The key ideas are familiar. Spread the wealth. Tax people so that they may “give something back.” Limit incomes at the top to maintain fairness. Provide amnesty for anyone unfortunate enough to be undocumented. Illegal is such an ugly word. These things are all planks of United for a Fair Economy:

  1. Fair Taxation — Working for fair and progressive taxes at State and Federal levels, which includes efforts to preserve and strengthen the Estate Tax.
  2. Racial Wealth Divide — Working to raise awareness about the historical and contemporary barriers to upward economic mobility among people of color, and to promote a policy agenda that addresses the root causes.
  3. Responsible Wealth — A network of over 700 business leaders and wealthy individuals in the top 5% of wealth and/or income in the U.S. who use their surprising voice to advocate for fair taxes and corporate accountability.
  4. Popular Economics Education — Using Popular Education workshops and techniques to transform dry economic issues into valuable knowledge.

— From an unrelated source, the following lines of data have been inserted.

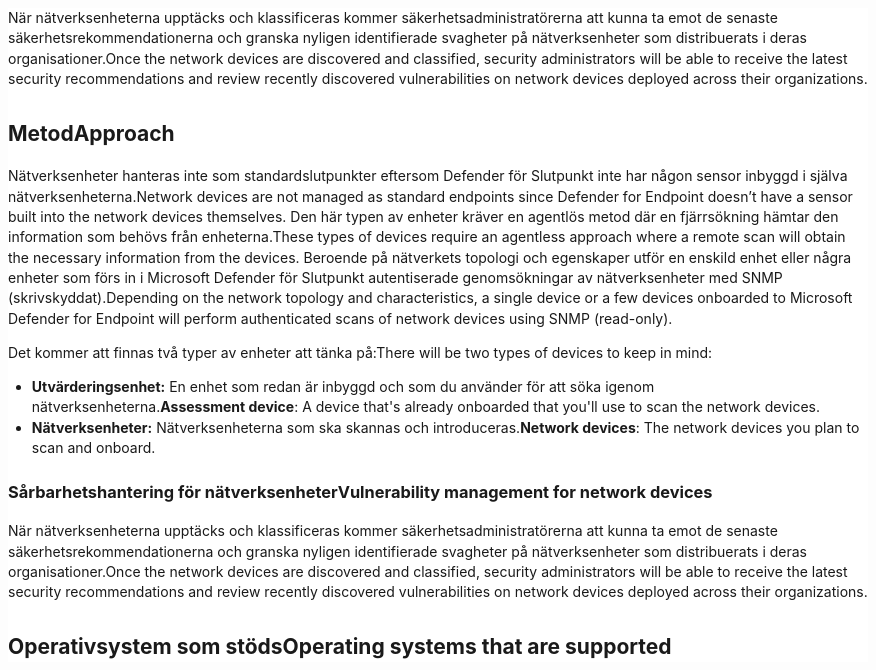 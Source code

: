 <span data-ttu-id="e2870-120">När nätverksenheterna upptäcks och klassificeras kommer säkerhetsadministratörerna att kunna ta emot de senaste säkerhetsrekommendationerna och granska nyligen identifierade svagheter på nätverksenheter som distribuerats i deras organisationer.</span><span class="sxs-lookup"><span data-stu-id="e2870-120">Once the network devices are discovered and classified, security administrators will be able to receive the latest security recommendations and review recently discovered vulnerabilities on network devices deployed across their organizations.</span></span>

## <a name="approach"></a><span data-ttu-id="e2870-121">Metod</span><span class="sxs-lookup"><span data-stu-id="e2870-121">Approach</span></span>

<span data-ttu-id="e2870-122">Nätverksenheter hanteras inte som standardslutpunkter eftersom Defender för Slutpunkt inte har någon sensor inbyggd i själva nätverksenheterna.</span><span class="sxs-lookup"><span data-stu-id="e2870-122">Network devices are not managed as standard endpoints since Defender for Endpoint doesn’t have a sensor built into the network devices themselves.</span></span> <span data-ttu-id="e2870-123">Den här typen av enheter kräver en agentlös metod där en fjärrsökning hämtar den information som behövs från enheterna.</span><span class="sxs-lookup"><span data-stu-id="e2870-123">These types of devices require an agentless approach where a remote scan will obtain the necessary information from the devices.</span></span> <span data-ttu-id="e2870-124">Beroende på nätverkets topologi och egenskaper utför en enskild enhet eller några enheter som förs in i Microsoft Defender för Slutpunkt autentiserade genomsökningar av nätverksenheter med SNMP (skrivskyddat).</span><span class="sxs-lookup"><span data-stu-id="e2870-124">Depending on the network topology and characteristics, a single device or a few devices onboarded to Microsoft Defender for Endpoint will perform authenticated scans of network devices using SNMP (read-only).</span></span>

<span data-ttu-id="e2870-125">Det kommer att finnas två typer av enheter att tänka på:</span><span class="sxs-lookup"><span data-stu-id="e2870-125">There will be two types of devices to keep in mind:</span></span>

- <span data-ttu-id="e2870-126">**Utvärderingsenhet:** En enhet som redan är inbyggd och som du använder för att söka igenom nätverksenheterna.</span><span class="sxs-lookup"><span data-stu-id="e2870-126">**Assessment device**: A device that's already onboarded that you'll use to scan the network devices.</span></span>
- <span data-ttu-id="e2870-127">**Nätverksenheter:** Nätverksenheterna som ska skannas och introduceras.</span><span class="sxs-lookup"><span data-stu-id="e2870-127">**Network devices**: The network devices you plan to scan and onboard.</span></span>

### <a name="vulnerability-management-for-network-devices"></a><span data-ttu-id="e2870-128">Sårbarhetshantering för nätverksenheter</span><span class="sxs-lookup"><span data-stu-id="e2870-128">Vulnerability management for network devices</span></span> 

<span data-ttu-id="e2870-129">När nätverksenheterna upptäcks och klassificeras kommer säkerhetsadministratörerna att kunna ta emot de senaste säkerhetsrekommendationerna och granska nyligen identifierade svagheter på nätverksenheter som distribuerats i deras organisationer.</span><span class="sxs-lookup"><span data-stu-id="e2870-129">Once the network devices are discovered and classified, security administrators will be able to receive the latest security recommendations and review recently discovered vulnerabilities on network devices deployed across their organizations.</span></span>  

## <a name="operating-systems-that-are-supported"></a><span data-ttu-id="e2870-130">Operativsystem som stöds</span><span class="sxs-lookup"><span data-stu-id="e2870-130">Operating systems that are supported</span></span>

UFE’s workshops enable participants to relate to the material, empowers them to take political action, and encourages them to build the movement for social and economic justice in their communities.
  5. Shareholder Activism — Raising awareness about the need for corporations to take into account the needs of stakeholders beyond those in board room.
  6. CEO Pay — They believe that the lack of pay equity in the U.S. can be addressed by changing the rules.
  7. Humane Immigration Reform — Working to reveal the push and pull factors leading to migration into the U.S., and to elevate a plan for humane immigration reform as part of broader labor and international trade policy reforms.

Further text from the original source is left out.